Two teenage sisters are orphaned. The elder sister spends their joint income on herself, on her lavish wardrobe and gadding about, while the younger sister is left to her own dismal devices.

Luckily sister # 2, our heroine, Linda, is a young lady of vast resource and apparently limitless talents. She pseudonymously writes and illustrates popular articles on California wild plants and flowers, excels at her high school courses, and has attained the selfless dedication of the family cook/housekeeper, a brogue-inflicted Irishwoman, one Katy. (GS-P’s dialect mangling reaches new heights in this book.)

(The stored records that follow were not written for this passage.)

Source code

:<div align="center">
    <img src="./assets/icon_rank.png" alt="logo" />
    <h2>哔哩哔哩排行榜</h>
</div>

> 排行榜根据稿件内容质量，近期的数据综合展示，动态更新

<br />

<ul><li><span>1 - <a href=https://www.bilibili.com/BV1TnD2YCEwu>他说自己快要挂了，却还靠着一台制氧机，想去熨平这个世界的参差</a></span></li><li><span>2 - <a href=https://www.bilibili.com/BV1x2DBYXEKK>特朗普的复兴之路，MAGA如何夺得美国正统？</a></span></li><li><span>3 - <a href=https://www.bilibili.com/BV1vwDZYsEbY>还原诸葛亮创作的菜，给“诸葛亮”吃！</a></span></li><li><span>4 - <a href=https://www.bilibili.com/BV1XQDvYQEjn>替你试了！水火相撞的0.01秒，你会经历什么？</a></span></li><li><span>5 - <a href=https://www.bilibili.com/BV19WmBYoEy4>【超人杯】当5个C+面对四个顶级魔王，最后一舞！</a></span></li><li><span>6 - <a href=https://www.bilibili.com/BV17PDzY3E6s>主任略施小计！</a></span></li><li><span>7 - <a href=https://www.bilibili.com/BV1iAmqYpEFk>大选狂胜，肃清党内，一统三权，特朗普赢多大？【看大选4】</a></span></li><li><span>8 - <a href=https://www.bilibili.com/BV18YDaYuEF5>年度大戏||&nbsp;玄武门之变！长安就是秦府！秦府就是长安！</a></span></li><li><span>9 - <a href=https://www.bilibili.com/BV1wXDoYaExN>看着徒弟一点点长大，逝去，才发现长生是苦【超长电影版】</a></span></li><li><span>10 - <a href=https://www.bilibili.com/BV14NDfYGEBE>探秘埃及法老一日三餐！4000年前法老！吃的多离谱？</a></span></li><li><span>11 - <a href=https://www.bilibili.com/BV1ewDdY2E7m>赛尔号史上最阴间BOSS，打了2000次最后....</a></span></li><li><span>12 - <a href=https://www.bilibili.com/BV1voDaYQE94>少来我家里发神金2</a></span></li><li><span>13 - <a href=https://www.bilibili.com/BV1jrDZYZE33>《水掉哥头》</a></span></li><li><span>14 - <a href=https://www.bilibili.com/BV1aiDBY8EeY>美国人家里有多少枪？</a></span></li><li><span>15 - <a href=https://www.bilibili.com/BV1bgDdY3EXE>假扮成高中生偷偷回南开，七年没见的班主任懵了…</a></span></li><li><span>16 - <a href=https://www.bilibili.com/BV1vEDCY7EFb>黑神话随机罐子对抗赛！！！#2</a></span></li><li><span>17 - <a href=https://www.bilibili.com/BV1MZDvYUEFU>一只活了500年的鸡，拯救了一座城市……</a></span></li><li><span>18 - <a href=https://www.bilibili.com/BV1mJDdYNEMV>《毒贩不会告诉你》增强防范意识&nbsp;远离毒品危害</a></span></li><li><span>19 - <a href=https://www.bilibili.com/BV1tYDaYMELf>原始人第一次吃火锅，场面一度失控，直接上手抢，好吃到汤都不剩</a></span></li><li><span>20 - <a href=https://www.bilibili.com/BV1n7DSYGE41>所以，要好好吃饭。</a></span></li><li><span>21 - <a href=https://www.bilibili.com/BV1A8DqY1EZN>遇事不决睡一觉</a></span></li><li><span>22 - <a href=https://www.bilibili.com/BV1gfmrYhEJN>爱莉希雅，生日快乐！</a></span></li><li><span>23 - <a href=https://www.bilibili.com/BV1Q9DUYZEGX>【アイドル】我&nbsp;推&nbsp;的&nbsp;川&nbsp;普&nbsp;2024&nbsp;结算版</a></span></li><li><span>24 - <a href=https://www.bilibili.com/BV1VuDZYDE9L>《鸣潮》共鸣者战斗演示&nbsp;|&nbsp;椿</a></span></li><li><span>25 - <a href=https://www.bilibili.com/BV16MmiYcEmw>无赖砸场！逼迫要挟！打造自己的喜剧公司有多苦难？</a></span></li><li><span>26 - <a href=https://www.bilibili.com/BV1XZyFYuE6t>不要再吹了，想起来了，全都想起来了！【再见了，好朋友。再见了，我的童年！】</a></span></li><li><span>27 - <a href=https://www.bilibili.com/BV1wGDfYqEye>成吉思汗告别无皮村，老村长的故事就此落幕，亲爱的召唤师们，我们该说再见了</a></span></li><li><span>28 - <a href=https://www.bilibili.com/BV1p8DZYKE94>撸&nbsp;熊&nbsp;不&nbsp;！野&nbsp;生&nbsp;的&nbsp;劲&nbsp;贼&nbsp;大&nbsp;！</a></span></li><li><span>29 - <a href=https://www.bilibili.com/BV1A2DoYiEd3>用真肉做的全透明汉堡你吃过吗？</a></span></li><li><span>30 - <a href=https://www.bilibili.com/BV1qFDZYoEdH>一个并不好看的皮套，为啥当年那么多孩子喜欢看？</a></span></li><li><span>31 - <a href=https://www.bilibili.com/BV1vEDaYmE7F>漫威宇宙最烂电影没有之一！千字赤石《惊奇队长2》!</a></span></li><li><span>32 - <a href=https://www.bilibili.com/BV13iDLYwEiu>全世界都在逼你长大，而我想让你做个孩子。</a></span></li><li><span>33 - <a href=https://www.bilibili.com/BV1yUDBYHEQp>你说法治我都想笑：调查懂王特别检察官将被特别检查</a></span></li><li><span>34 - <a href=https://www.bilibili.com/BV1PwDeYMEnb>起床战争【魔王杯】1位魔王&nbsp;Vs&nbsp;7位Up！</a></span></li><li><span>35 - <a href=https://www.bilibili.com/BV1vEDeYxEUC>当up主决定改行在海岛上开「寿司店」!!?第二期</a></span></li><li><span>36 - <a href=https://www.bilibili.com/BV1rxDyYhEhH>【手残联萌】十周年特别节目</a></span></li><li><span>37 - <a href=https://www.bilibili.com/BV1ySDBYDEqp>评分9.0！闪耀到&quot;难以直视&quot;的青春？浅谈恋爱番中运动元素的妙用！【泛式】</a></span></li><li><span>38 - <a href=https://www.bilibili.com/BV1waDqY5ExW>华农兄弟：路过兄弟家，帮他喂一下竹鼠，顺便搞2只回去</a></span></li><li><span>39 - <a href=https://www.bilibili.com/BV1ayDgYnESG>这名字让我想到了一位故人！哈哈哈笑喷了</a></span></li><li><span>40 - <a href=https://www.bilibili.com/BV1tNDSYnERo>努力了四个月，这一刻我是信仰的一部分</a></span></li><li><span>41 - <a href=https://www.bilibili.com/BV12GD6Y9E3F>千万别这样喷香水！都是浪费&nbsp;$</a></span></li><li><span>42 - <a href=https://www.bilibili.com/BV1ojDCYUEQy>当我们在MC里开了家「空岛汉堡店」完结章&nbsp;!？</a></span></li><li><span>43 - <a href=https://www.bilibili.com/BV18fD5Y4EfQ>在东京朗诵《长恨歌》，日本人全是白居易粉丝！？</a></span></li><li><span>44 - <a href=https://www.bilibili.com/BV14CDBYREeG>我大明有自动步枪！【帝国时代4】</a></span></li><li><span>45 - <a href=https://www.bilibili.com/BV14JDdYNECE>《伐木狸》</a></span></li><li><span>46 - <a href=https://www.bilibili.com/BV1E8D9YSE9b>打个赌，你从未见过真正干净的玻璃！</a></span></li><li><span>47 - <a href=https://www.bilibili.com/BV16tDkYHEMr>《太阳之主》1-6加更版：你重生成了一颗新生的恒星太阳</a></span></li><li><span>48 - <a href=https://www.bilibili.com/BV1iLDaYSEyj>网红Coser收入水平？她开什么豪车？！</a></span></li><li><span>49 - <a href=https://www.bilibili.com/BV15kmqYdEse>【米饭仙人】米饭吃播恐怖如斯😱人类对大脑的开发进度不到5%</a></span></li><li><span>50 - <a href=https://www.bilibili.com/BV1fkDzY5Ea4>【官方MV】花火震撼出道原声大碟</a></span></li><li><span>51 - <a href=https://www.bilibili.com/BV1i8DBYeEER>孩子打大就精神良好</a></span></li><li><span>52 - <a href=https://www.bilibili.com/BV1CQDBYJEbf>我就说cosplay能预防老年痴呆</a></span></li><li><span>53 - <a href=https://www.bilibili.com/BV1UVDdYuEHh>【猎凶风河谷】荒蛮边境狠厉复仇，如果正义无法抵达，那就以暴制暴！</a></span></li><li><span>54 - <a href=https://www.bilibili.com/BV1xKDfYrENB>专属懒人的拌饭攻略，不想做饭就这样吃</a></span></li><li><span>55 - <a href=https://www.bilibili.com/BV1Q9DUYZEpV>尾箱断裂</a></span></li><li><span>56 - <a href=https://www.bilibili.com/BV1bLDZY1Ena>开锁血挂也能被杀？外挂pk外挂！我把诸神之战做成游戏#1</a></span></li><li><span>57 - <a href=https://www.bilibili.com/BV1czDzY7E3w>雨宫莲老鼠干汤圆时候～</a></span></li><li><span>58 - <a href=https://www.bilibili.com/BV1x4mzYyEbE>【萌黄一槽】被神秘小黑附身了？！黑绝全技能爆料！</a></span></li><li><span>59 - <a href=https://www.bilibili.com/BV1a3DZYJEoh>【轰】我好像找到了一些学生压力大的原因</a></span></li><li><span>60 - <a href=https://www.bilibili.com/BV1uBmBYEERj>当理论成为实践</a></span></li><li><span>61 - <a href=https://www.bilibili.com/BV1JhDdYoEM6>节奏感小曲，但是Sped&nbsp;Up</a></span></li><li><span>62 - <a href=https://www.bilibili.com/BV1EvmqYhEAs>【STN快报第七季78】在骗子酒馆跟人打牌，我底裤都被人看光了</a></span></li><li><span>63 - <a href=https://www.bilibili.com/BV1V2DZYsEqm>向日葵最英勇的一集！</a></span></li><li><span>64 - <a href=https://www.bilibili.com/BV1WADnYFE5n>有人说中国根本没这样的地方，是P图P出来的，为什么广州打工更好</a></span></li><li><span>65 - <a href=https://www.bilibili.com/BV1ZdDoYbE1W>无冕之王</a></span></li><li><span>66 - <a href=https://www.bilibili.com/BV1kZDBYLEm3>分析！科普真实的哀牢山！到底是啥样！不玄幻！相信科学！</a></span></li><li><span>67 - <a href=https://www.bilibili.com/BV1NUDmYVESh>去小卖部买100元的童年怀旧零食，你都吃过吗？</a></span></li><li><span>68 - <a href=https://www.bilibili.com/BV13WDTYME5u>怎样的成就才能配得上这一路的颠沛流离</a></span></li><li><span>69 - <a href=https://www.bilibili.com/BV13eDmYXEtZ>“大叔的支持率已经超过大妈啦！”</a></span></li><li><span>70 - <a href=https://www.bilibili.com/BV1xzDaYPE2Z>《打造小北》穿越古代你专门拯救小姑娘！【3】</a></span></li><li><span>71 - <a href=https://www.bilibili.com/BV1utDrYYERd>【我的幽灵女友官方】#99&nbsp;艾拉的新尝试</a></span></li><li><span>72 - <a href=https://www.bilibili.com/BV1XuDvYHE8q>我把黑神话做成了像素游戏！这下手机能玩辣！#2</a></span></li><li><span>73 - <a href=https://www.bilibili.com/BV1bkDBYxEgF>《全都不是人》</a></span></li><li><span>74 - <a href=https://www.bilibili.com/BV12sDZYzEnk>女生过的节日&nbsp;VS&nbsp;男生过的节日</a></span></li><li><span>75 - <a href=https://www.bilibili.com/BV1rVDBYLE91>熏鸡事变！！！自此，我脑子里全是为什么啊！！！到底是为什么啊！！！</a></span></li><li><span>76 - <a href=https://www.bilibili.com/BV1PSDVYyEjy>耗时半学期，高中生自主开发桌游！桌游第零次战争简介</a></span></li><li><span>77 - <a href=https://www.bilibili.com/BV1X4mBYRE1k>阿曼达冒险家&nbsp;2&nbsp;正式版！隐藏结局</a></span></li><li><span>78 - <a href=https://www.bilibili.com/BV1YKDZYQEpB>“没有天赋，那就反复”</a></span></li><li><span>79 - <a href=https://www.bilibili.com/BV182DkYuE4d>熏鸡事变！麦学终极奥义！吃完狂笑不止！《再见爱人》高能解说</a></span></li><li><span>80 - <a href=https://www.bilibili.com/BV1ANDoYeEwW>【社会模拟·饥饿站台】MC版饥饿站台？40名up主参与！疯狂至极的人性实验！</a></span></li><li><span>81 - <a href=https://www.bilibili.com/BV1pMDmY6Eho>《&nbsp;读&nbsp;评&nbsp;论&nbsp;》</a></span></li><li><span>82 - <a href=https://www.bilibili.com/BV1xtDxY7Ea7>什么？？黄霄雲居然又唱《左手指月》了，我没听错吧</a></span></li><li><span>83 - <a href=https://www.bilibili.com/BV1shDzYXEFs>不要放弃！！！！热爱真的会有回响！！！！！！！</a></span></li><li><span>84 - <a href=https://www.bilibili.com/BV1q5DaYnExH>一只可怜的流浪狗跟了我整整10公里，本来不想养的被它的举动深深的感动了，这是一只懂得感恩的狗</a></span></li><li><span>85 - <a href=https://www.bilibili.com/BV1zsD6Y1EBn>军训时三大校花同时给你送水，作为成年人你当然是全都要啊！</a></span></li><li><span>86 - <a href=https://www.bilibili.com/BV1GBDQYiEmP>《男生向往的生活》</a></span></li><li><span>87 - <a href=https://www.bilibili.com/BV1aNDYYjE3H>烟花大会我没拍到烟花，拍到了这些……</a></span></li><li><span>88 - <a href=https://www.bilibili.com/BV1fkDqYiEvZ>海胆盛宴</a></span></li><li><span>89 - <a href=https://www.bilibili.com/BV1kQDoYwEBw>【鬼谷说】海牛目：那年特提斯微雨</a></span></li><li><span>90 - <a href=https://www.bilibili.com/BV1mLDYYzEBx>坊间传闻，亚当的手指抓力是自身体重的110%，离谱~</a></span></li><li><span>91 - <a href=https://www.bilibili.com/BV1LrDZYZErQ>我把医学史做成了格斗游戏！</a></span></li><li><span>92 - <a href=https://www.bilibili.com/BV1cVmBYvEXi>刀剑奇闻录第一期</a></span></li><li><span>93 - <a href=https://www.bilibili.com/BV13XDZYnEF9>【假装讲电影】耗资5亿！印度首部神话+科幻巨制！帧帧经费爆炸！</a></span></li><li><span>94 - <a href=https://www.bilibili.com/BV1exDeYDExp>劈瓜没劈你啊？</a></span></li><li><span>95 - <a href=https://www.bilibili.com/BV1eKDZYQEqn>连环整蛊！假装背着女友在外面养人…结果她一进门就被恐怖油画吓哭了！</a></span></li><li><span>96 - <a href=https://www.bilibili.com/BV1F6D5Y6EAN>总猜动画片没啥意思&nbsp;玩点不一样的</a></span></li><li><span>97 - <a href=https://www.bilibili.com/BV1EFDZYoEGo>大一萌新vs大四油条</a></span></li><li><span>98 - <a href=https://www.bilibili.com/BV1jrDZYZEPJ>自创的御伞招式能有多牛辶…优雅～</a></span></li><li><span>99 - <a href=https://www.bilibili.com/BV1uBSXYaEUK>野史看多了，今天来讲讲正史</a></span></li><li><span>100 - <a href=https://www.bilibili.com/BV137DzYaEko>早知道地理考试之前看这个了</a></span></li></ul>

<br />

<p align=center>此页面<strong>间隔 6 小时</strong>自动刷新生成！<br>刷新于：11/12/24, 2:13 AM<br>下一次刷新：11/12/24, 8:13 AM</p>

Linda also tootles about in her late father’s car, a Stutz Bear Cat, driving everywhere fast, and as it goes without saying, better than all the boys. There’s nothing this girl doesn’t excel at, and her acquaintance ooh and ah over her many accomplishments, and chuck their devotion at her feet. She’s ultimately so all-round darned smart and gorgeous and generally desirable – especially once she bullies her sister into ponying up some of Daddy’s cash so she can buy a few new dresses – that she attracts three suitors, two of them older men, and one a high school classmate.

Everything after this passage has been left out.